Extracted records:
◇ ◇ ◇ ◇ ◇ ◇ ◇
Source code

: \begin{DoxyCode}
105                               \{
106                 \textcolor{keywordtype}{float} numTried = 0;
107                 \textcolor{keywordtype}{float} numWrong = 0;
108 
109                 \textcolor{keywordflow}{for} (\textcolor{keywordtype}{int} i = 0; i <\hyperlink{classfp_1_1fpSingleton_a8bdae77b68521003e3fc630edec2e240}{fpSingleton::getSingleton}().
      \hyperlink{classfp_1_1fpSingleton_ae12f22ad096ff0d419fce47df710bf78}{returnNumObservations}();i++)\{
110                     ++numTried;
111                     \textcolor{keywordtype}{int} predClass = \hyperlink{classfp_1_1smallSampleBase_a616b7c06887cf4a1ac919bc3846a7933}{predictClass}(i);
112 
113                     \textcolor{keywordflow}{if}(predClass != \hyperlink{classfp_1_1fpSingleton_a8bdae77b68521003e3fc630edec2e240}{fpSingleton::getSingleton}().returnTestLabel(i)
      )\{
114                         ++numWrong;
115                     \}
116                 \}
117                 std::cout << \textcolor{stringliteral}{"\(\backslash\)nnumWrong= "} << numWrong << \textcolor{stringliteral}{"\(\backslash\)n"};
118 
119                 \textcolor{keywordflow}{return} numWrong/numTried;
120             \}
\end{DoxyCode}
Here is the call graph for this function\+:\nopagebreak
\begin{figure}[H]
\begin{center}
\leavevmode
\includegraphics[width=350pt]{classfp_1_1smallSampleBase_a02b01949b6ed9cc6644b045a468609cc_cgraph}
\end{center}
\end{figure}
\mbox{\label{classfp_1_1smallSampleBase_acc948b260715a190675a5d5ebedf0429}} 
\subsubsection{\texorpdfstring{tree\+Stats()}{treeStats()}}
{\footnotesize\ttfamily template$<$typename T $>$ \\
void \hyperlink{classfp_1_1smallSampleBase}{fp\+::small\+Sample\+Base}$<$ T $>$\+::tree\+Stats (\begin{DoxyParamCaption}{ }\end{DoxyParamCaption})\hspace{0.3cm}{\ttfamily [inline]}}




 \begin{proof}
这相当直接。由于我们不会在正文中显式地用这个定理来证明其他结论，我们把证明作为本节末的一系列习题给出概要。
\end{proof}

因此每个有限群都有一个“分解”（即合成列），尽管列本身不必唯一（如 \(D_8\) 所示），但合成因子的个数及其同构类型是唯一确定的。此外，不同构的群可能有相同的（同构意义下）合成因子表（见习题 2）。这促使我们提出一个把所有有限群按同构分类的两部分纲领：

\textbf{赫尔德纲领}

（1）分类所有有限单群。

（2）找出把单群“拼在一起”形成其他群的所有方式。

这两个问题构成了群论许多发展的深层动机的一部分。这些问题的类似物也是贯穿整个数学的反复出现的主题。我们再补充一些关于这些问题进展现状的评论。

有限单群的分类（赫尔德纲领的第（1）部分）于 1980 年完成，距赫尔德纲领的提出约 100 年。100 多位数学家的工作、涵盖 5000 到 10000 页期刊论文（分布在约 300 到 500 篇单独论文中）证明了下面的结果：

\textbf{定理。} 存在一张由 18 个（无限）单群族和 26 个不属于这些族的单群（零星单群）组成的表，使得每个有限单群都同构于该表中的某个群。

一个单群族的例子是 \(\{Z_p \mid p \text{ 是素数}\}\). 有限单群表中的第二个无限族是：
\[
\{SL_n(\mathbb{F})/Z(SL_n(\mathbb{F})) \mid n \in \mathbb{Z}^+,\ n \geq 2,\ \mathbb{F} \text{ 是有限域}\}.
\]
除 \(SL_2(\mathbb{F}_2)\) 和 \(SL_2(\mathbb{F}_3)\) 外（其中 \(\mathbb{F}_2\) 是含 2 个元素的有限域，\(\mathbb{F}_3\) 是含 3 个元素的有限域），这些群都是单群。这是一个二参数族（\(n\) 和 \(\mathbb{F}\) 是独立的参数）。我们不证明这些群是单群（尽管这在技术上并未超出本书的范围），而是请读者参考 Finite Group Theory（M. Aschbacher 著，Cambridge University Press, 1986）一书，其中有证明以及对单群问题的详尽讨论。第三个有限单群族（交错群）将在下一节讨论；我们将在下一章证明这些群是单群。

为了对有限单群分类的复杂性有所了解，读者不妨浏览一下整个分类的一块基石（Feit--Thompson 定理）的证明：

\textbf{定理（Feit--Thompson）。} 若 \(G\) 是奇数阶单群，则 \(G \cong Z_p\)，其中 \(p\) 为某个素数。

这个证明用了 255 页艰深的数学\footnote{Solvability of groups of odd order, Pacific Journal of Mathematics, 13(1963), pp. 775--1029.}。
◇ ◇ ◇ ◇ ◇ ◇ ◇
Each line carrying the string "textbf" should be copied out from the entries.

\textbf{赫尔德纲领}
\textbf{定理。} 存在一张由 18 个（无限）单群族和 26 个不属于这些族的单群（零星单群）组成的表，使得每个有限单群都同构于该表中的某个群。
\textbf{定理（Feit--Thompson）。} 若 \(G\) 是奇数阶单群，则 \(G \cong Z_p\)，其中 \(p\) 为某个素数。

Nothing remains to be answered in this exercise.